Am 4. März bezogen insgesamt 17 Kandidaten die Kulisse der zurückliegenden «Promi Big Brother»-Staffel für eine Normalo-Variante von «Big Brother». Obwohl die Show als „Joyn-Orignal“ bezeichnet wird, räumte der TV-Sender Sat.1 seine Primetime am Montagabend frei und begrüßte zur besten Sendezeit neben den 17 Container- Bewohnern auch rund eine Million Zuschauer. Mit einem Zielgruppen-Marktanteil von 7,0 Prozent lief es für die Einzugsshow passabel, auch wenn man sich von diesem Prestige-Projekt durchaus mehr Zugkraft hätte versprechen können.
Tatsächlich spielt sich die Verwertung von «Big Brother» vor allem bei Joyn ab, Sat.1 nimmt die Sendung jeweils am späten Montag gegen 22:30 Uhr ins Programm. Für den ProSiebenSat.1-Streamingdienst scheint das Format aber tatsächlich gut zu performen.
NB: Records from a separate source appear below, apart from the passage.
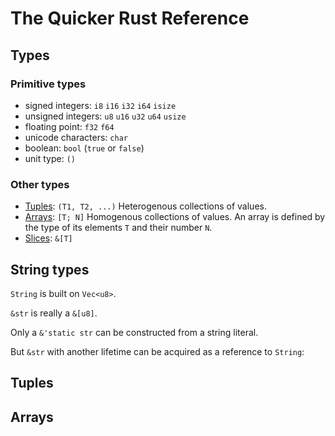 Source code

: The Quicker Rust Reference
==========================

## Types

### Primitive types
- signed integers: `i8` `i16` `i32` `i64` `isize`
- unsigned integers: `u8` `u16` `u32` `u64` `usize`
- floating point: `f32` `f64`
- unicode characters: `char`
- boolean: `bool` (`true` or `false`)
- unit type: `()`

### Other types
* [Tuples](#tuples): `(T1, T2, ...)`
Heterogenous collections of values.
* [Arrays](#arrays): `[T; N]`
Homogenous collections of values. An array is defined by the type of its elements `T` and their number `N`.
* [Slices](#slices): `&[T]`

## String types

`String` is built on `Vec<u8>`.

`&str` is really a `&[u8]`.

Only a `&'static str` can be constructed from a string literal.

But `&str` with another lifetime can be acquired as a reference to `String`:



## Tuples

## Arrays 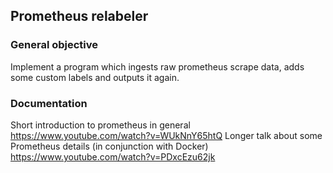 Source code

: ## Prometheus relabeler

### General objective
Implement a program which ingests raw prometheus scrape data, adds some custom labels and outputs it again.

### Documentation
Short introduction to prometheus in general https://www.youtube.com/watch?v=WUkNnY65htQ
Longer talk about some Prometheus details (in conjunction with Docker) https://www.youtube.com/watch?v=PDxcEzu62jk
Eine Woche nach dem Sendestart teilte die Plattform mit, dass es sich um den „erfolgreichsten Start eines Reality-Programms im kostenfreien Bereich von Joyn seit Bestehen“ handele. Bei Konkurrenten wie «Die Obert-Connection» oder «Calvin am Goldstrand» muss die Frage erlaub sein, wie viel das wirklich wert ist. Zu Beginn habe die Verweildauer im «Big Brother – 24 Stunden Livestream» auf Niveau des erfolgreichen 24/7-Livestreams von «Promi Big Brother» Ende vergangenen Jahres gelegen. Konkrete Zahlen nannte das Unternehmen aus dem Münchner Umland natürlich nicht, das gehört im Streamingbereich zur Tagesordnung. Doch zahlreiche Player weißen inzwischen zumindest konkrete Nutzerzahlen aus, Netflix gibt im Wochentakt sogar Abrufzahlen seiner Formate aus. Selbst DAZN arbeitet mit der AGF Videoforschung zusammen, um Reichweiten unabhängig zu messen.
Joyn ist mit seinen Informationen deutlich sparsamer. Thomas Münzner, Vice President Content Joyn, gab im März an, dass der Start von «Big Brother» auf Joyn „gelungen“ sei und die „anvisierten Ziele“ übertroffen habe. Welche Ziele das genau sind, ist nirgends einsehbar. „Die Zahl der neuen Abonnentinnen und Abonnenten, die sich durch «Big Brother» für Joyn PLUS+ entschieden haben, liegt ebenfalls über unseren Erwartungen. Gleiches gilt für unsere «Big Brother»-Inhalte im AVoD-Bereich“, ließ sich Münzner in der am 11. März verschickten Pressemitteilung zitieren.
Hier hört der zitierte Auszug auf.